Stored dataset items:
____

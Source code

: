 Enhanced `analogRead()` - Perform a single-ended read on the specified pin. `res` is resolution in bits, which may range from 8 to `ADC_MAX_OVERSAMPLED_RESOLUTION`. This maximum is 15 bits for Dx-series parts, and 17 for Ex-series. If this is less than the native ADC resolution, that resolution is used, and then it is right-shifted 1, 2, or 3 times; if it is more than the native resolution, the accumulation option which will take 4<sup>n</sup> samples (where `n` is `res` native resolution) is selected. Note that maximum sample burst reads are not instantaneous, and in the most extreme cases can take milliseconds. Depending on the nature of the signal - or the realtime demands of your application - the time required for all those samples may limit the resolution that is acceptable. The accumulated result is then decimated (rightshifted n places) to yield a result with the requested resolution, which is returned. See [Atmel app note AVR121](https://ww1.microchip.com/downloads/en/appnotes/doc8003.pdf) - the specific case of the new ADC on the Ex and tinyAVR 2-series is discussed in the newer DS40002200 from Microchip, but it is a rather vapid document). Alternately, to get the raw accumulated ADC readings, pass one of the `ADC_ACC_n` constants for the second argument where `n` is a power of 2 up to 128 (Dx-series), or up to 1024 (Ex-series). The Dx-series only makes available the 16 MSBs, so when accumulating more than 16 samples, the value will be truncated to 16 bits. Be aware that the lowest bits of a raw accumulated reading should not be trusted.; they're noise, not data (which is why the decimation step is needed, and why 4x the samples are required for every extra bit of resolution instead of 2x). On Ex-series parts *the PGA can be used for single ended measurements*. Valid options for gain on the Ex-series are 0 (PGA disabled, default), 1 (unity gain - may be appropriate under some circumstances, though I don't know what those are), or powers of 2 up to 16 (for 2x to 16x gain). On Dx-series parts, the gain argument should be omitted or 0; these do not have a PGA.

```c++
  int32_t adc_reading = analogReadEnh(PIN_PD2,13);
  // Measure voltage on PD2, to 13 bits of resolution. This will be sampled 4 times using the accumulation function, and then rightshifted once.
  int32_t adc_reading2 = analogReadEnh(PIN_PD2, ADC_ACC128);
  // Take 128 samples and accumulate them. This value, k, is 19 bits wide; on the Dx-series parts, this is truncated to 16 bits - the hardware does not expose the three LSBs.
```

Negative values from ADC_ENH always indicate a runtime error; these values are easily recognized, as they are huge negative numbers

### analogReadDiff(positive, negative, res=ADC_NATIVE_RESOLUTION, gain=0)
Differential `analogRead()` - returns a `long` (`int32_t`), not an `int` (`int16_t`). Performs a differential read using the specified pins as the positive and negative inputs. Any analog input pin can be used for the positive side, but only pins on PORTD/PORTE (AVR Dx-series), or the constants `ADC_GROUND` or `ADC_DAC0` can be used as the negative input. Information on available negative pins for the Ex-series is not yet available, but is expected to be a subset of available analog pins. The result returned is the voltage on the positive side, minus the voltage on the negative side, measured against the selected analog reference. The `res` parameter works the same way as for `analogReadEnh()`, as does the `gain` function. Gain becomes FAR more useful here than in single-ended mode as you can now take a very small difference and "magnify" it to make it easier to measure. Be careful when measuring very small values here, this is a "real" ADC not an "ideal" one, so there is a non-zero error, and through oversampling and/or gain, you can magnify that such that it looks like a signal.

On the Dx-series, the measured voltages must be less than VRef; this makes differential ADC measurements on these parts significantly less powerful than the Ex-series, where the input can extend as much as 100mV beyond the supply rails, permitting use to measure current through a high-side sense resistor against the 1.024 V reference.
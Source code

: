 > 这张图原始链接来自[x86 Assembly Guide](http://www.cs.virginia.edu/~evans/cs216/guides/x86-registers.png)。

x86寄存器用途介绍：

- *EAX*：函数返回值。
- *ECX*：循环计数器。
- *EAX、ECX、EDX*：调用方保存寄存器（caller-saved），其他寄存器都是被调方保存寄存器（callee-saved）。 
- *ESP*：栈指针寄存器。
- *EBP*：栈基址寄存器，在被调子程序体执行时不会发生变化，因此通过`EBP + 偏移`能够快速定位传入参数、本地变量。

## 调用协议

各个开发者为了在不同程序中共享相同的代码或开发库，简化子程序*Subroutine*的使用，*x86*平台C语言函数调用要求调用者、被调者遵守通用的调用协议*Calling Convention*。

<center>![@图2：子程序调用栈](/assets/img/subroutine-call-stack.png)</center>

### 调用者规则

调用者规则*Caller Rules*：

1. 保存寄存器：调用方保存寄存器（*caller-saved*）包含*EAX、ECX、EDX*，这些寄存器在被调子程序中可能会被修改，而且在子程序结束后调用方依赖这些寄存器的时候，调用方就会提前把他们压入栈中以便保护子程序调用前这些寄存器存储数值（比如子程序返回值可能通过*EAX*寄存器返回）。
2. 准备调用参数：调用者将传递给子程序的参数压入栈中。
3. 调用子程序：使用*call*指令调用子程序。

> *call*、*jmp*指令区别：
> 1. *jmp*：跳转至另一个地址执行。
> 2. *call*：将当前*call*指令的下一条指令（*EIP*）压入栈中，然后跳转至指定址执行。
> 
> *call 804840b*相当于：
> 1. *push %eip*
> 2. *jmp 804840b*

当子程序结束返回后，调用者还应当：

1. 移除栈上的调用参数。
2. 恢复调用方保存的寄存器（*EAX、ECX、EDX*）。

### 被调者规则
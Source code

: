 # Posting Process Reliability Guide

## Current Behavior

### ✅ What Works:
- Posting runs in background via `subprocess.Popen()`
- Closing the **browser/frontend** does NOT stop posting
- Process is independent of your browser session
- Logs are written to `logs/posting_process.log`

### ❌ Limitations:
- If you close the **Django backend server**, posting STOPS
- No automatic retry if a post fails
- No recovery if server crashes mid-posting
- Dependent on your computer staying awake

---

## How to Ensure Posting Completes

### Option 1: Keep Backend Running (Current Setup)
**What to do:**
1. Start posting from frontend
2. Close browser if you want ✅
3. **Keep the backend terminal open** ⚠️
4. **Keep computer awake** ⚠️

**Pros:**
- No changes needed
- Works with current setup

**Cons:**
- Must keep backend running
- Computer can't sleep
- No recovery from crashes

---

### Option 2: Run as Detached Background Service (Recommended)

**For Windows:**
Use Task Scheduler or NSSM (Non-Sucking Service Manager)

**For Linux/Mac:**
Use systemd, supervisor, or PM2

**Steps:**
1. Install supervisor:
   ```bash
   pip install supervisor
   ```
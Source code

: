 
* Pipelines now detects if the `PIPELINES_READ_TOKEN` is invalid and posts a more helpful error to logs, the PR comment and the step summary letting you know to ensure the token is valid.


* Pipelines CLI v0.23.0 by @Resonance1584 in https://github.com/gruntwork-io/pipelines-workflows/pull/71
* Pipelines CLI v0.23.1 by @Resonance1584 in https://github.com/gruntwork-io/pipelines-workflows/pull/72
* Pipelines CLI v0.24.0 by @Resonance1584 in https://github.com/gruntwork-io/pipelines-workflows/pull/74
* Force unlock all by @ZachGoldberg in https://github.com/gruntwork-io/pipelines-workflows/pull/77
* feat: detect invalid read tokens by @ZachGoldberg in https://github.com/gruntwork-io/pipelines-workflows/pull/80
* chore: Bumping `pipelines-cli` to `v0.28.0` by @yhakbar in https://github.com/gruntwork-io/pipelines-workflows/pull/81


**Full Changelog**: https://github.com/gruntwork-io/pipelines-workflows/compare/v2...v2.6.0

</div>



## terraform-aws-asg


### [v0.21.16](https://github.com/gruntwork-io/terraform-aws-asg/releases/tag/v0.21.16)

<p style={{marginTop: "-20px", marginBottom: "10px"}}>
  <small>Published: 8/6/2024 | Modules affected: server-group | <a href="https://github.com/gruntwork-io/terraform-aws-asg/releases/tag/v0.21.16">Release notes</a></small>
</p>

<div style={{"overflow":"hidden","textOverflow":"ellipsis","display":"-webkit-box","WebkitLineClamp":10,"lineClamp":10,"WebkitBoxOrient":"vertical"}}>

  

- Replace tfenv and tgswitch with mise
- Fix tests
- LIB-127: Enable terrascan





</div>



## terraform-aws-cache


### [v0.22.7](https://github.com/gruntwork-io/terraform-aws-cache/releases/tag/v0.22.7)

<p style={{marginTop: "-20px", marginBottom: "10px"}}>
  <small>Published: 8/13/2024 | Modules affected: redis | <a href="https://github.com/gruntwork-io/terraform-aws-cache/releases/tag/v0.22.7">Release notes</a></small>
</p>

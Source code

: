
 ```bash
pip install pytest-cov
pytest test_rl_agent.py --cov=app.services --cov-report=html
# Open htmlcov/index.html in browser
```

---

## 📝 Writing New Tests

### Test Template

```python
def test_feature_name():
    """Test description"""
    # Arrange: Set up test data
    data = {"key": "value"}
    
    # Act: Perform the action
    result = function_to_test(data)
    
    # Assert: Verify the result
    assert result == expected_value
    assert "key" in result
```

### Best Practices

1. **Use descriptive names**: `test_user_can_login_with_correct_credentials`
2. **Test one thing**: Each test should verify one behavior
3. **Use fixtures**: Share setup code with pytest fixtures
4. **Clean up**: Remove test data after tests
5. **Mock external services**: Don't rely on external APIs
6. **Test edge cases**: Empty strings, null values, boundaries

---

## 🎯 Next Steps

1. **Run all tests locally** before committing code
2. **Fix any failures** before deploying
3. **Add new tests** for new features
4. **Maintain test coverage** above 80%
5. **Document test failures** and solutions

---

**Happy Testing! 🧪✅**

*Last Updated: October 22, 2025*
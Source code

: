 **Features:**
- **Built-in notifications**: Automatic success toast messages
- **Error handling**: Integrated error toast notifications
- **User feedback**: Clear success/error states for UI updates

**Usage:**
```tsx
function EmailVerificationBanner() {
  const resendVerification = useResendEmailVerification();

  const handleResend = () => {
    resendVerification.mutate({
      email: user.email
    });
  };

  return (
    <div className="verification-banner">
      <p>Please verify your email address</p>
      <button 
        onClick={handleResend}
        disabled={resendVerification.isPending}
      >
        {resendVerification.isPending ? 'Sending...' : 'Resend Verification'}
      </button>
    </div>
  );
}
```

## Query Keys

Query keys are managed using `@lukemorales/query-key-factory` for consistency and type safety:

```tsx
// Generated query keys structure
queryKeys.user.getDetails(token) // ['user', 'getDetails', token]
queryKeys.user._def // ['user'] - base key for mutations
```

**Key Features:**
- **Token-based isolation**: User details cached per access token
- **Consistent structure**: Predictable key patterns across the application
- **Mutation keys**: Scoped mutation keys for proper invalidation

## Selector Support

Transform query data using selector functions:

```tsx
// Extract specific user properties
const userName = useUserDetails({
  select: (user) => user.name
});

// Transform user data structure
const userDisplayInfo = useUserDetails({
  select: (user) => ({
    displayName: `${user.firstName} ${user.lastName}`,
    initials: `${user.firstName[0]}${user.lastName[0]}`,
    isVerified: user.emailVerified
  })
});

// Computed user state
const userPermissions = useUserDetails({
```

____

### Exercise instructions
What is needed is every line of the records that contains the word "server".

### Exercise solution
- If you close the **Django backend server**, posting STOPS
- No recovery if server crashes mid-posting
  <small>Published: 8/6/2024 | Modules affected: server-group | <a href="https://github.com/gruntwork-io/terraform-aws-asg/releases/tag/v0.21.16">Release notes</a></small>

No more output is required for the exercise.